Student Name: Jovin Synott
School: Department of Mathematics, School of Science, RMIT, Australia
To determine whether birth rates can predict female workplace participation. Countries with low birth rates should correspond to an increased capacity in the female population to participate in the workplace. However, there may exceptions to the rule when countries provide additional support to working mothers to stay in the workforce or on the flip side, religion can result in some countries having a significantly lower labour force female participation.
#Import female participation in labour force data
library(readxl)
female_part_wide <-
read_excel("API_SL.TLF.TOTL.FE.ZS_DS2_en_excel_v2_1681168.xls",
range = "A4:BM268")
female_part_wide <- female_part_wide[-c(1,3,4)]
#Create a long version of dataset
female_part_long <- female_part_wide %>%
pivot_longer(
'1960':'2020',
names_to = "Year",
values_to = "labor_force_fem_part",
values_drop_na = TRUE
)
#Import birth rates data
birth_rates_wide <-
read_excel("API_SP.DYN.TFRT.IN_DS2_en_excel_v2_1679135.xls",
range = "A4:Bm268")
birth_rates_wide <- birth_rates_wide [-c(1,3,4)]
#Create a long version of dataset
birth_rates_long <- birth_rates_wide %>%
pivot_longer(
'1960':'2020',
names_to = "Year",
values_to = "birth_rate",
values_drop_na = TRUE
)
#Merge female participation and birth rates dataset
merge1 <- merge(female_part_long,birth_rates_long,
by=c("Country Code","Year"))
#Import region and income bracket dataset
metadata <- read_excel("API_SL.TLF.TOTL.FE.ZS_DS2_en_excel_v2_1681168.xls",
sheet = "Metadata - Countries")
#Merge with region and income bracket dataset
merge2 <- merge(merge1,metadata,
by=c("Country Code"))
#Import population data
population_wide <-
read_excel("API_SP.POP.TOTL_DS2_en_excel_v2_1678631.xls",
range = "a4:bm268")
population_wide <- population_wide [-c(1,3,4)]

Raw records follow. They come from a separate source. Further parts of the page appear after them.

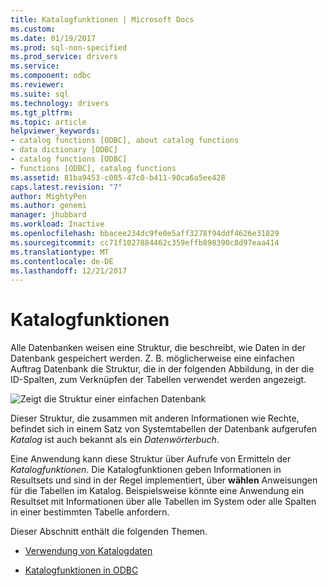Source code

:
 ```yaml
---
title: Katalogfunktionen | Microsoft Docs
ms.custom: 
ms.date: 01/19/2017
ms.prod: sql-non-specified
ms.prod_service: drivers
ms.service: 
ms.component: odbc
ms.reviewer: 
ms.suite: sql
ms.technology: drivers
ms.tgt_pltfrm: 
ms.topic: article
helpviewer_keywords:
- catalog functions [ODBC], about catalog functions
- data dictionary [ODBC]
- catalog functions [ODBC]
- functions [ODBC], catalog functions
ms.assetid: 81ba9453-c085-47c0-b411-90ca6a5ee428
caps.latest.revision: "7"
author: MightyPen
ms.author: genemi
manager: jhubbard
ms.workload: Inactive
ms.openlocfilehash: bbacee234dc9fe0e5aff3278f94ddf4626e31829
ms.sourcegitcommit: cc71f1027884462c359effb898390c8d97eaa414
ms.translationtype: MT
ms.contentlocale: de-DE
ms.lasthandoff: 12/21/2017
---
```

# <a name="catalog-functions"></a>Katalogfunktionen
Alle Datenbanken weisen eine Struktur, die beschreibt, wie Daten in der Datenbank gespeichert werden. Z. B. möglicherweise eine einfachen Auftrag Datenbank die Struktur, die in der folgenden Abbildung, in der die ID-Spalten, zum Verknüpfen der Tabellen verwendet werden angezeigt.  
  
 ![Zeigt die Struktur einer einfachen Datenbank](../../../odbc/reference/develop-app/media/pr19.gif "pr19")  
  
 Dieser Struktur, die zusammen mit anderen Informationen wie Rechte, befindet sich in einem Satz von Systemtabellen der Datenbank aufgerufen *Katalog* ist auch bekannt als ein *Datenwörterbuch*.  
  
 Eine Anwendung kann diese Struktur über Aufrufe von Ermitteln der *Katalogfunktionen*. Die Katalogfunktionen geben Informationen in Resultsets und sind in der Regel implementiert, über **wählen** Anweisungen für die Tabellen im Katalog. Beispielsweise könnte eine Anwendung ein Resultset mit Informationen über alle Tabellen im System oder alle Spalten in einer bestimmten Tabelle anfordern.  
  
 Dieser Abschnitt enthält die folgenden Themen.  
  
-   [Verwendung von Katalogdaten](../../../odbc/reference/develop-app/uses-of-catalog-data.md)  
  
-   [Katalogfunktionen in ODBC](../../../odbc/reference/develop-app/catalog-functions-in-odbc.md)
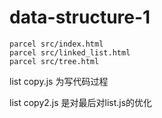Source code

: # data-structure-1
```
parcel src/index.html
parcel src/linked_list.html
parcel src/tree.html
```
list copy.js 为写代码过程

list copy2.js 是对最后对list.js的优化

#Create a long version of dataset
population_long <- population_wide %>%
pivot_longer(
'1960':'2020',
names_to = "Year",
values_to = "Population",
values_drop_na = TRUE
)
#Merge with population dataset
merge3 <- merge(merge2,population_long,
by=c("Country Code","Year"))
#Create exploratory visualisation of birth rates and labour force female participation
Observe the annual world aggregate birth rates and labour force female participation, independently.
#Create a timeseries chart for the world
time_series_chart_data <-
gather(merge2, Variable,Value, labor_force_fem_part:birth_rate)

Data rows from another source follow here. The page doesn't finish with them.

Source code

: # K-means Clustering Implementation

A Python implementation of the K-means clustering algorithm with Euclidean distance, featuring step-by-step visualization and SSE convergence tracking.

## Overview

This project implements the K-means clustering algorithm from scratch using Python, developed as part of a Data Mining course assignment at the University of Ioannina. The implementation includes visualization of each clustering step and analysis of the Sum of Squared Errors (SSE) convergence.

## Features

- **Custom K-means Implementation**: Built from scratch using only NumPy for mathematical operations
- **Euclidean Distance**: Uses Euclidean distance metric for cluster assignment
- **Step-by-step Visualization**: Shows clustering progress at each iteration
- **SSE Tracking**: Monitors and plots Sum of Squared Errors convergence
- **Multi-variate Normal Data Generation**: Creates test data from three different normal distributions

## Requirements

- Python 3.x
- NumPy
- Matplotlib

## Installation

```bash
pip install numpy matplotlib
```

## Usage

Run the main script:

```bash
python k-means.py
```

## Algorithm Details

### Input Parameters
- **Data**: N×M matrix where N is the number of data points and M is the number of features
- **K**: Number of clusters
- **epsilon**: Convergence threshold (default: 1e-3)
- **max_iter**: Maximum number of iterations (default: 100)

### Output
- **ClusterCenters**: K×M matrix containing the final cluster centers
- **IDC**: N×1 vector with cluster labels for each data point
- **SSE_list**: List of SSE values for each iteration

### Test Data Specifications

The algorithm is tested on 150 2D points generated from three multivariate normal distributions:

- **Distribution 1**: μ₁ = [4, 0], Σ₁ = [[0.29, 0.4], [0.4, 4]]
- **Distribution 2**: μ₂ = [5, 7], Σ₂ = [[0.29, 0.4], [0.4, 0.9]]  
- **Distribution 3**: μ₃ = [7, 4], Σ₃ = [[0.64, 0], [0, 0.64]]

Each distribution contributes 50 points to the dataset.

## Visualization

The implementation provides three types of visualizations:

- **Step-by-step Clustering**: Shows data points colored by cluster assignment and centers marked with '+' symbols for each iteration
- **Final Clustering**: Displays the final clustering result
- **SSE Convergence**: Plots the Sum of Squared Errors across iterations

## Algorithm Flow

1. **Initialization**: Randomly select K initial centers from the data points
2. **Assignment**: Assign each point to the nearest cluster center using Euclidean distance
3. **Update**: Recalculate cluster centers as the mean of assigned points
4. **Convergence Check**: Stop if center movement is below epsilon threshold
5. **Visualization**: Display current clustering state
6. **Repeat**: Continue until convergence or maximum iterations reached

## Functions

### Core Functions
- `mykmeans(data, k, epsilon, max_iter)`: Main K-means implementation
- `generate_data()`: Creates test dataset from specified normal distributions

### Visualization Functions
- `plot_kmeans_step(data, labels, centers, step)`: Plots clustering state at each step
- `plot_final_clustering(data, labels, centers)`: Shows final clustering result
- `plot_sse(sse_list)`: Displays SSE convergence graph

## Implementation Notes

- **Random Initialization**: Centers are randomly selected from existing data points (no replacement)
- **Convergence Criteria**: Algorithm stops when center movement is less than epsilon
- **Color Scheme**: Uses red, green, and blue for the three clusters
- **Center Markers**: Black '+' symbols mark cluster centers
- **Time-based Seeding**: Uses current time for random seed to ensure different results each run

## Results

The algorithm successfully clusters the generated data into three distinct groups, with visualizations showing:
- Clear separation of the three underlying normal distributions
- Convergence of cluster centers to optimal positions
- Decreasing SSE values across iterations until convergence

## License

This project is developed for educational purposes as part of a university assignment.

time_series_chart_data$Variable <-
factor(time_series_chart_data$Variable,
labels = c("Birth rate","Labour force \n female participation(%)"))
time_series_chart_data <- time_series_chart_data[time_series_chart_data$TableName == 'World',]
time_series_chart_data$Year <- as.numeric(time_series_chart_data$Year)
time_series_chart <-ggplot(data = time_series_chart_data, aes(x = Year, y = Value))
time_series_chart <- time_series_chart + geom_line() + facet_grid(Variable ~ ., scales = "free", labeller = label_value) +
labs(title = "Birth rates and labour force female participation", subtitle = "Worldwide since 1990",caption = "Labor force female participation: Ages 15 and older who supply labour for production \n Birth rate: Number of children born per woman", y = "")+
theme_minimal()
time_series_chart
Observe the birth rates and labour force female participation, by country region and population, for the most recent year’s data available (2018)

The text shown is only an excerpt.